Selon l’OFS, en 2020, la fréquentation des EMS a baissé de 4% alors que les prestations à domicile ont augmenté de près de 7%.
Le vieillissement entraîne son lot de réflexion, y compris chez les personnes concernées: comment vieillir en évitant la solitude? Comment ne pas représenter une charge pour son entourage? Est-ce que, à terme, l’EMS est un incontournable?
L'union fait la force
Ces questions, les quatre membres de la colocation des Tripet se les posent. Dans cette grande maison familiale, il y a Renaud, son frère Jean-Michel, sa soeur Véronique, ainsi que sa femme Jocelyne.

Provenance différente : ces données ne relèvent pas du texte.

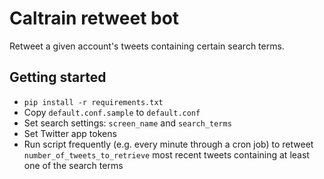 Caltrain retweet bot
====================

Retweet a given account's tweets containing certain search terms.

Getting started
---------------
* `pip install -r requirements.txt`
* Copy `default.conf.sample` to `default.conf`
* Set search settings: `screen_name` and `search_terms`
* Set Twitter app tokens
* Run script frequently (e.g. every minute through a cron job) to retweet `number_of_tweets_to_retrieve` most recent tweets containing at least one of the search terms
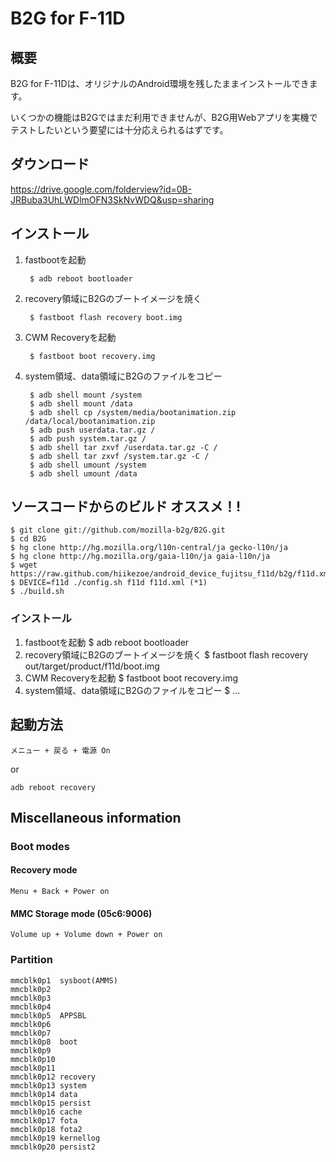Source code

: # B2G for F-11D

## 概要

B2G for F-11Dは、オリジナルのAndroid環境を残したままインストールできます。

いくつかの機能はB2Gではまだ利用できませんが、B2G用Webアプリを実機でテストしたいという要望には十分応えられるはずです。

## ダウンロード
<https://drive.google.com/folderview?id=0B-JRBuba3UhLWDlmOFN3SkNvWDQ&usp=sharing>

## インストール
1. fastbootを起動

        $ adb reboot bootloader

2. recovery領域にB2Gのブートイメージを焼く

        $ fastboot flash recovery boot.img

3. CWM Recoveryを起動

        $ fastboot boot recovery.img

4. system領域、data領域にB2Gのファイルをコピー

        $ adb shell mount /system
        $ adb shell mount /data
        $ adb shell cp /system/media/bootanimation.zip /data/local/bootanimation.zip
        $ adb push userdata.tar.gz /
        $ adb push system.tar.gz /
        $ adb shell tar zxvf /userdata.tar.gz -C /
        $ adb shell tar zxvf /system.tar.gz -C /
        $ adb shell umount /system
        $ adb shell umount /data

## ソースコードからのビルド オススメ！!

    $ git clone git://github.com/mozilla-b2g/B2G.git
    $ cd B2G
    $ hg clone http://hg.mozilla.org/l10n-central/ja gecko-l10n/ja
    $ hg clone http://hg.mozilla.org/gaia-l10n/ja gaia-l10n/ja
    $ wget https://raw.github.com/hiikezoe/android_device_fujitsu_f11d/b2g/f11d.xml
    $ DEVICE=f11d ./config.sh f11d f11d.xml (*1)
    $ ./build.sh

### インストール

1. fastbootを起動
        $ adb reboot bootloader
2. recovery領域にB2Gのブートイメージを焼く
        $ fastboot flash recovery out/target/product/f11d/boot.img
3. CWM Recoveryを起動
        $ fastboot boot recovery.img
4. system領域、data領域にB2Gのファイルをコピー
        $ ...

## 起動方法
    メニュー + 戻る + 電源 On

or

    adb reboot recovery

## Miscellaneous information

### Boot modes

#### Recovery mode
    Menu + Back + Power on

#### MMC Storage mode (05c6:9006)
    Volume up + Volume down + Power on

### Partition

    mmcblk0p1  sysboot(AMMS)
    mmcblk0p2
    mmcblk0p3
    mmcblk0p4
    mmcblk0p5  APPSBL
    mmcblk0p6
    mmcblk0p7
    mmcblk0p8  boot
    mmcblk0p9
    mmcblk0p10
    mmcblk0p11
    mmcblk0p12 recovery
    mmcblk0p13 system
    mmcblk0p14 data
    mmcblk0p15 persist
    mmcblk0p16 cache
    mmcblk0p17 fota
    mmcblk0p18 fota2
    mmcblk0p19 kernellog
    mmcblk0p20 persist2
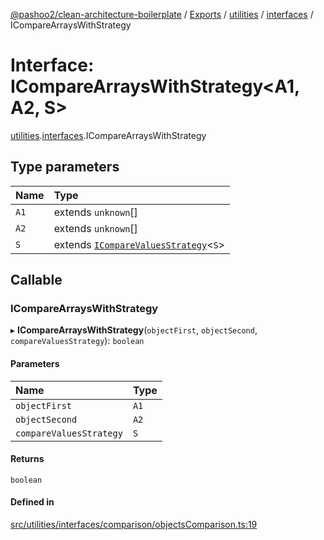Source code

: [@pashoo2/clean-architecture-boilerplate](../README.md) / [Exports](../modules.md) / [utilities](../modules/utilities.md) / [interfaces](../modules/utilities.interfaces.md) / ICompareArraysWithStrategy

# Interface: ICompareArraysWithStrategy<A1, A2, S\>

[utilities](../modules/utilities.md).[interfaces](../modules/utilities.interfaces.md).ICompareArraysWithStrategy

## Type parameters

| Name | Type |
| :------ | :------ |
| `A1` | extends `unknown`[] |
| `A2` | extends `unknown`[] |
| `S` | extends [`ICompareValuesStrategy`](utilities.interfaces.icomparevaluesstrategy.md)<`S`\> |

## Callable

### ICompareArraysWithStrategy

▸ **ICompareArraysWithStrategy**(`objectFirst`, `objectSecond`, `compareValuesStrategy`): `boolean`

#### Parameters

| Name | Type |
| :------ | :------ |
| `objectFirst` | `A1` |
| `objectSecond` | `A2` |
| `compareValuesStrategy` | `S` |

#### Returns

`boolean`

#### Defined in

[src/utilities/interfaces/comparison/objectsComparison.ts:19](https://github.com/pashoo2/clean-architecture-boilerplate/blob/4202db5/src/utilities/interfaces/comparison/objectsComparison.ts#L19)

Septentenaires, ils sont tous en bonne santé: "On paie une pension de 1500 francs par personne. On est nourri, logé, blanchi, transporté et on a accès à internet. Lorsque vous êtes seul, vous n'avez pas forcément ces conditions", explique Renaud.
Mais l'avantage de la colocation n'est pas que financier: "Etre quatre à table, ce n'est pas la même chose qu’être deux ou tout seul. On peut notamment discuter de nos problèmes. Du point de vue de la dynamique psychologique, c'est excellent", rapporte le Neuchâtelois.
Jean-Michel, lui aussi, y trouve son compte: "Pour moi qui suis célibataire, c'est très stimulant. Il y a tout le temps du monde, pas seulement mon frère et ma soeur, mais aussi mes neveux et nièces, ainsi que mes petites-nièces."
La vie communautaire ne comporte toutefois pas que des avantages. "Il faut trouver un accord sur certains sujets", indique Renaud.
Et d'ajouter: "À quatre, on ne peut pas décider qu'il y a une majorité lorsque trois personnes sont d'accord. Cela ne fonctionne pas comme ça."
Plusieurs générations sous le même toit
Cette maison a aussi abrité d’autres membres de la famille: "On a aménagé un petit appartement au rez-de-chaussée. Cela nous a permis d'accompagner ma maman jusqu'à la fin de sa vie, puis la maman de mon épouse. Finalement, c'est une tante qui a franchi le cap des 100 ans et qui a fini ses derniers jours ici."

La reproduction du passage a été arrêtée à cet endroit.